Sullivan Audition Judges
are distinguished artists
and professionals, including,
among many others:
- Susanne Mentzer
- Charles MacKay
- Anthony Fogg
- Christine Brewer
- Craig Rutenberg
- Richard Gaddes
- John Moriarty
- George Shirley
- Evans Mirageas
- Bruce Donnell
Awards for 2011-2012
The William Matheus Sullivan Musical Foundation awarded ten $11,000 grants to young artists who auditioned for the Foundation in New York on November 14 & 15, 2011. In addition to these cash awards, for the next five years winners are eligible to apply for Preparation Grants for new roles which are one of the unique features of the Sullivan program.
Winners of $11,000 awards and continuing assistance starting in 2012 are: sopranos Elizabeth Baldwin, Andrea Carroll, Michelle Johnson, and Danielle Pastin; mezzo-sopranos Jenni Bank and Erica Brookhyser; counter-tenor John Holiday; tenor Paul Appleby; and baritones Aleksey Bogdanov and Edward Parks. $5000 Career Development Awards were given to sopranos Ashley Emerson and Ileana Montalbetti; mezzo-sopranos Samantha Korbey and Kathryn Leemhuis; bass-baritone Joseph Beutel; and bass Jeremy Milner.
Judges for the auditions were well-known soprano and English diction specialist Erie Mills, Cincinnati Opera artistic director Evans Mirageas, former Central City Opera artistic director John Moriarty, and stage director Bruce Donnell.
Edward Parks’s award is named for Theodor Uppman, the famed baritone who was a longtime member of the Board of the Foundation; Danielle Pastin’s award is named for soprano Rose Bampton, also a longtime member of the Foundation’s board.

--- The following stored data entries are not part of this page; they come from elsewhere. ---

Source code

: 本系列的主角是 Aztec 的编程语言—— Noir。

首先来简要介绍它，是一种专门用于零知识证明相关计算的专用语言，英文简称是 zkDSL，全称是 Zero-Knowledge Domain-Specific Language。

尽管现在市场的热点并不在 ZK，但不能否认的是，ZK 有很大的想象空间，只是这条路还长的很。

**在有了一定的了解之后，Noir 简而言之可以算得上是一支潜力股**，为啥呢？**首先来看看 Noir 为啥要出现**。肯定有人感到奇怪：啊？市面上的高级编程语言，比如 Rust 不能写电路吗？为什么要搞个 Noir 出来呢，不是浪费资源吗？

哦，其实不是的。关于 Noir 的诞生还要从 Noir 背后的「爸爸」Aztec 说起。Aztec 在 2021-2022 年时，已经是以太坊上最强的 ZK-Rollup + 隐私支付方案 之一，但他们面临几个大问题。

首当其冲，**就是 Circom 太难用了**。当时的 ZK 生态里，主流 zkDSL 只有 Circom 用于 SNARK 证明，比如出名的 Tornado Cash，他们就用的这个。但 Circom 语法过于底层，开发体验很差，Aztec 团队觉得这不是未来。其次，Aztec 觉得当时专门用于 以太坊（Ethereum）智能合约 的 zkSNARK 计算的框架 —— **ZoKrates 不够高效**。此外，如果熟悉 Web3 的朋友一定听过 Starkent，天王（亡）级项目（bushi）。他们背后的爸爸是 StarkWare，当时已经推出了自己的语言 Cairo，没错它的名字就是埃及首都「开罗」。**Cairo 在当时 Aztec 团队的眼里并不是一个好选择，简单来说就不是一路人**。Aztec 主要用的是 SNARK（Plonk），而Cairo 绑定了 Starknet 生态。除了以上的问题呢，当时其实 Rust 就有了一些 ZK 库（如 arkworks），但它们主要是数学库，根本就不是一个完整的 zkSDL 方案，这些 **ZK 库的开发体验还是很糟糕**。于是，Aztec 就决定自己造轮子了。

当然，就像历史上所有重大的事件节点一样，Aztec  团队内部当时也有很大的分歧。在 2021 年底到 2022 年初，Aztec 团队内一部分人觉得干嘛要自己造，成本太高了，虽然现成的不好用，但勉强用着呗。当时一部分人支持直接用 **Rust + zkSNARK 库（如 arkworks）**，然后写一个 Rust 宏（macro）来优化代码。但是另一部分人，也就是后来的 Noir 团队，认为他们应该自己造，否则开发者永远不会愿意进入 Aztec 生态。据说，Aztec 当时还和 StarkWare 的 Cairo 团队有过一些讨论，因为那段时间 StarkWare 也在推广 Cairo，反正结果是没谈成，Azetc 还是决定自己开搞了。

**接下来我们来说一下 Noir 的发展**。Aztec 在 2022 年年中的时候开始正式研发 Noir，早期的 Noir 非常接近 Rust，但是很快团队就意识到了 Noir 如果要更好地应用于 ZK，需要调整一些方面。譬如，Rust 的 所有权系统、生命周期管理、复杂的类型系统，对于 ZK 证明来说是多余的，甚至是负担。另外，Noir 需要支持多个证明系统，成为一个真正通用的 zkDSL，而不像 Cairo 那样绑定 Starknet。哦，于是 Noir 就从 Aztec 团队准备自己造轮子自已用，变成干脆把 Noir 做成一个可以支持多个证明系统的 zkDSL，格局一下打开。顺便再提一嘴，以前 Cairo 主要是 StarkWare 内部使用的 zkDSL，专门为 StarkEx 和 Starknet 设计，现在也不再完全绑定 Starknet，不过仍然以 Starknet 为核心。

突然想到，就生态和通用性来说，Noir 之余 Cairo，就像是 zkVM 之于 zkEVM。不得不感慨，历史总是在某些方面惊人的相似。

Erica Brookyser and Michelle Johnson received awards honoring former board members Gail Robinson and Betty Allen.
These winners join the current roster of Sullivan artists who have won awards since 2008, all of whom may apply to the Foundation for grants for preparing new roles in opera or other works with full orchestra. The William Matheus Sullivan Foundation was established in 1956 by a well-known New York lawyer who represented many opera singers and whose interest in music was extensive, to aid young singers at that crucial point after their training is completed but before they are established. For more than fifty years it has supported the careers of literally hundreds of young artists.